▼▼▼

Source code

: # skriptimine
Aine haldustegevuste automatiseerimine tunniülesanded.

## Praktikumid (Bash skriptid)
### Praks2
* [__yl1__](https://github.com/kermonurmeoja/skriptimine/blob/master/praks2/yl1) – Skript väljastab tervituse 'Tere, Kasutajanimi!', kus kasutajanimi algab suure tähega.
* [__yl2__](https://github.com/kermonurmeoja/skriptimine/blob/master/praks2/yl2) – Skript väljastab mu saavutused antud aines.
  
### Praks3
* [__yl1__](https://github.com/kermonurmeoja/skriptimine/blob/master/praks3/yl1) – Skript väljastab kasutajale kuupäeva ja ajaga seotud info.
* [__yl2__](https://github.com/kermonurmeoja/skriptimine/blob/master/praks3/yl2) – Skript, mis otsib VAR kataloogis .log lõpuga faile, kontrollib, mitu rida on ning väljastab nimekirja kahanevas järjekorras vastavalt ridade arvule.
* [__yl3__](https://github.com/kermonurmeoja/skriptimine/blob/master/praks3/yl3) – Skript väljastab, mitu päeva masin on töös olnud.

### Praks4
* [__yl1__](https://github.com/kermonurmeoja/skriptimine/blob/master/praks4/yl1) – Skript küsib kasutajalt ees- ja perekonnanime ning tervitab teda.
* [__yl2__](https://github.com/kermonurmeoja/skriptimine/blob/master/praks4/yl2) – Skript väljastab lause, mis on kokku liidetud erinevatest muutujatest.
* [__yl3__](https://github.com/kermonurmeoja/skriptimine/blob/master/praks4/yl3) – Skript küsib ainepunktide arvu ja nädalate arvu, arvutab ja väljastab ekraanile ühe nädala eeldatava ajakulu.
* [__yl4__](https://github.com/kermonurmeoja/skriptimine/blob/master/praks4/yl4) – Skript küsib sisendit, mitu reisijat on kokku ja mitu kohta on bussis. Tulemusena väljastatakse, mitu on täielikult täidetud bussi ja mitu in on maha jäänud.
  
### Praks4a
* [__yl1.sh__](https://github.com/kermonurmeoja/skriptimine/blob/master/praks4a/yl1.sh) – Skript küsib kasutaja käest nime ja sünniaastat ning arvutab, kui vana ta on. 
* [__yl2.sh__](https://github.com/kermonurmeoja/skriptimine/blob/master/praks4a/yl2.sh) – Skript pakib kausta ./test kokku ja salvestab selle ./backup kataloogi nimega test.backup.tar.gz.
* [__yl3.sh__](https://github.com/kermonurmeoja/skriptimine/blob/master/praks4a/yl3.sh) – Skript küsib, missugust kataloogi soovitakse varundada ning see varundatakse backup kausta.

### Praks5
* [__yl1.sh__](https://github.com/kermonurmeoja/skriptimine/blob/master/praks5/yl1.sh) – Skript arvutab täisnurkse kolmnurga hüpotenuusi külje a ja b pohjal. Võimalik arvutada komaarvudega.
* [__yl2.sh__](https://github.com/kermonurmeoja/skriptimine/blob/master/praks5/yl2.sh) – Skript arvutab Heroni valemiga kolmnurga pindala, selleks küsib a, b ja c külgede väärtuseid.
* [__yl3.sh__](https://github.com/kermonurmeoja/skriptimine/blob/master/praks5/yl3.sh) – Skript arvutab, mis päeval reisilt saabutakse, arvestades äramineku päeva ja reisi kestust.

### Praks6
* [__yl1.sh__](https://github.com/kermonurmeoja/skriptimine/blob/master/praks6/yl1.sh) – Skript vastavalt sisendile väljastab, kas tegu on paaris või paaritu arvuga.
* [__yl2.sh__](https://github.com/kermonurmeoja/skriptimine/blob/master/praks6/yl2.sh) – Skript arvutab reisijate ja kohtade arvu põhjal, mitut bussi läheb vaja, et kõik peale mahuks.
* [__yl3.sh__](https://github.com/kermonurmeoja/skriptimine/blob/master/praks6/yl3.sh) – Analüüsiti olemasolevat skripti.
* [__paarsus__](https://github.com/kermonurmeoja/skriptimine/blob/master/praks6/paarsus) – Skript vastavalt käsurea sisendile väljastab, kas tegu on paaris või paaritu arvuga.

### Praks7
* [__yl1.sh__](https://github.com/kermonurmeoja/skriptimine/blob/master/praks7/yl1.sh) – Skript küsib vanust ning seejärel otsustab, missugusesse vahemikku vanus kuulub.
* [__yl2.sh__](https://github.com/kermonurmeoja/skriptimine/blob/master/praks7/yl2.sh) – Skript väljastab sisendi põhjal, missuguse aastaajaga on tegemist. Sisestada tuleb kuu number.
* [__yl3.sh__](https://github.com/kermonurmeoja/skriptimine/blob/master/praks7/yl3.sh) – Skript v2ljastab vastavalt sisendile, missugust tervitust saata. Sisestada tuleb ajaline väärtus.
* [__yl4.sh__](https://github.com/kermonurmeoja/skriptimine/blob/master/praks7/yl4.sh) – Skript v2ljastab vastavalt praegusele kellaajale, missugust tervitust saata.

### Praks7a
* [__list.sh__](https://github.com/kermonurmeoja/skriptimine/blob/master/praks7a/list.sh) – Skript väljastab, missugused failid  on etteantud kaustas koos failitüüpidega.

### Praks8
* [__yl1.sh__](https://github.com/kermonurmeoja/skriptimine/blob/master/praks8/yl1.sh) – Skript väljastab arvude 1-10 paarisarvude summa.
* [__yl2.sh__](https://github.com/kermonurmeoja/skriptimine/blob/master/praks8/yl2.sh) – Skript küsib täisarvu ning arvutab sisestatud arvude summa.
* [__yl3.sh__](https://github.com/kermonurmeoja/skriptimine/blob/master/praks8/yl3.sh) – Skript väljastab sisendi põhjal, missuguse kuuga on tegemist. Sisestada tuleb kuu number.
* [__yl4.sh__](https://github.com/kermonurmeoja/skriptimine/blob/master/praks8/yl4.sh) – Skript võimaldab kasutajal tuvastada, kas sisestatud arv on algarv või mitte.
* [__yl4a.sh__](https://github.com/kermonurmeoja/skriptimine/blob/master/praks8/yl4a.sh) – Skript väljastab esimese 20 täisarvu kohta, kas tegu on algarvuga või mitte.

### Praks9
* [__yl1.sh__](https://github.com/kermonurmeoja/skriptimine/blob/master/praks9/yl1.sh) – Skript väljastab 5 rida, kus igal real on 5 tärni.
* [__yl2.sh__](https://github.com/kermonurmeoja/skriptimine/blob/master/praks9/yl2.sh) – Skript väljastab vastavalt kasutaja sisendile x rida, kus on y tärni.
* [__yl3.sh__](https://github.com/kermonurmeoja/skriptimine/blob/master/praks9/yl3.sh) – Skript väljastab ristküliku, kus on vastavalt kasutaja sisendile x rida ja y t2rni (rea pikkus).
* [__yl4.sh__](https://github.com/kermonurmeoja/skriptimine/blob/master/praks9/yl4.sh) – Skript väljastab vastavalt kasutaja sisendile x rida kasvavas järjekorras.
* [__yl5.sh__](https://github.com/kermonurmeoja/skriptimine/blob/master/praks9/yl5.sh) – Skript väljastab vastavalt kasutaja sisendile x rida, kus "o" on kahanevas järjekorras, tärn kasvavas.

▲▲▲

### Problem to work on:
Could you set down, exactly as written, the lines above between the one holding "saavutused antud aines." and the one holding "ning tervitab teda.", inclusive, and nothing more?

### Exercise answer:
* [__yl2__](https://github.com/kermonurmeoja/skriptimine/blob/master/praks2/yl2) – Skript väljastab mu saavutused antud aines.
  
### Praks3
* [__yl1__](https://github.com/kermonurmeoja/skriptimine/blob/master/praks3/yl1) – Skript väljastab kasutajale kuupäeva ja ajaga seotud info.
* [__yl2__](https://github.com/kermonurmeoja/skriptimine/blob/master/praks3/yl2) – Skript, mis otsib VAR kataloogis .log lõpuga faile, kontrollib, mitu rida on ning väljastab nimekirja kahanevas järjekorras vastavalt ridade arvule.
* [__yl3__](https://github.com/kermonurmeoja/skriptimine/blob/master/praks3/yl3) – Skript väljastab, mitu päeva masin on töös olnud.

### Praks4
* [__yl1__](https://github.com/kermonurmeoja/skriptimine/blob/master/praks4/yl1) – Skript küsib kasutajalt ees- ja perekonnanime ning tervitab teda.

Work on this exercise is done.